The Way, The Truth, and the Life
“I am the way and the truth and the life. No one come to the Father except through me” John 14:6). With this “I Am” statement we continue our meditation on the seven times that Jesus uses this appellation for himself in John’s gospel. This 14th chapter of the gospel is remarkable for the fact that it reveals the Trinitarian Oneness of God to us. In this chapter, we are at the very core of our faith as Christians. Jesus makes this statement in the context of the Last Supper dialogue. He is essentially giving his final lesson to the Apostles revealing the fullness of who he is to them. And still, they do not quite get it. We can see this in the question Thomas, that beloved Apostle who reminds us so much of ourselves, asks, and in Philip’s statement.
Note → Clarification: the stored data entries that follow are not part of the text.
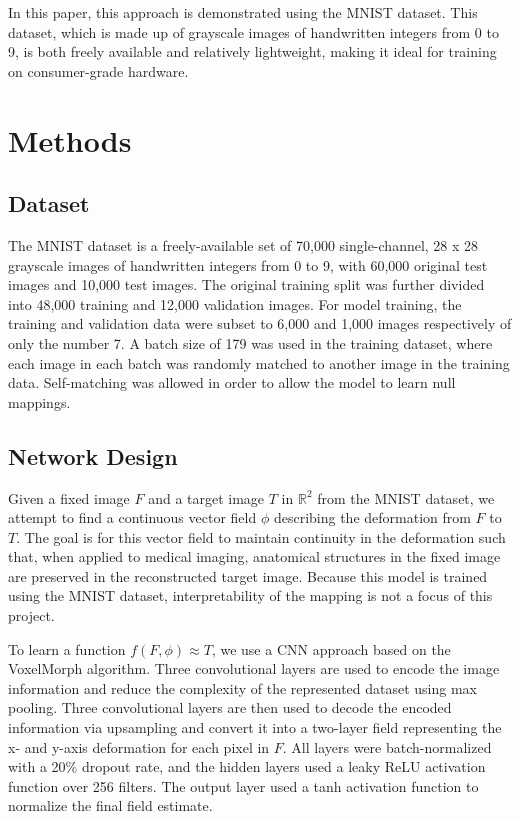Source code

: \documentclass{article} %
\begin{document}
In this paper, this approach is demonstrated using the MNIST dataset. This dataset, which is made up of 
grayscale images of handwritten integers from 0 to 9, is both freely available and relatively lightweight, making it ideal for training on consumer-grade hardware. 

\section{Methods}

\subsection{Dataset}
The MNIST dataset is a freely-available set of 70,000 single-channel, 28 x 28 grayscale images of handwritten integers from 0 to 9, with 60,000 original test images and 10,000 test images. The original training split was further divided into 48,000 training and 12,000 validation images. For model training, the training and validation data were subset to 6,000 and 1,000 images respectively of only the number 7.  A batch size of 179 was used in the training dataset, where each image in each batch was randomly matched to another image in the training data. Self-matching was allowed in order to allow the model to learn null mappings. 

\subsection{Network Design}
Given a fixed image $F$ and a target image $T$ in $\mathbb{R}^2$ from the MNIST dataset, we attempt to find a continuous vector field $\phi$ describing the deformation from $F$ to $T$. The goal is for this vector field to maintain continuity in the deformation such that, when applied to medical imaging, anatomical structures in the fixed image are preserved in the reconstructed target image. Because this model is trained using the MNIST dataset, interpretability of the mapping is not a focus of this project. 

To learn a function $f(F, \phi) \approx T$, we use a CNN approach based on the VoxelMorph algorithm. Three convolutional layers are used to encode the image information and reduce the complexity of the represented dataset using max pooling. Three convolutional layers are then used to decode the encoded information via upsampling and convert it into a two-layer field representing the x- and y-axis deformation for each pixel in $F$. All layers were batch-normalized with a 20\% dropout rate, and the hidden layers used a leaky ReLU activation function over 256 filters. The output layer used a tanh activation function to normalize the final field estimate. 
\end{document}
Jesus has told them that the time has come when he must return to the Father. He has told them about his Father’s house and its many mansions and he says to them, “If I go and prepare a place for you, I will come back again and take you to myself, so that where I am you also may be.” This is a rare reference to the parousia in John’s gospel, that is, the Second Coming. Then he says, “Where I am going you know the way” (verses 2-4). It is then that Thomas asks his question: “Master, we do not know where you are going, how can we know the way” (verse 5)? And Jesus says to him, “I am the way and the truth and the life. No one comes to the Father except through me.” Jesus tells Thomas and the others that if they really know him they will also know the Father.
Then Philip, still not getting it fully, says to Jesus, “Master, show us the Father, and that will be enough for us” (verse 8). In my mind, I see Jesus, the ever-patient teacher, sighing deeply at the slowness of his students, then saying to them: “Have I been with you for so long a time and you still do not know me, Philip? He reiterates to them that, ” Whoever has seen me has seen the Father” (verses 9). Then he really puts the finishing touches on the lesson when he asks them, “Do you not believe that I am in the Father and the Father is in me” (verse 10)? This is the heart of the Trinitarian doctrine. This is the Truth and Jesus is the way to that truth. This admonition is directed at us as well. The more we come to know Jesus personally, the more we will know the Father. For the Father is revealed to us perfectly in Jesus. In Jesus we see the very nature of the Father. That nature is nothing less than unconditional, forgiving, healing, compassionate, and self-sacrificing love.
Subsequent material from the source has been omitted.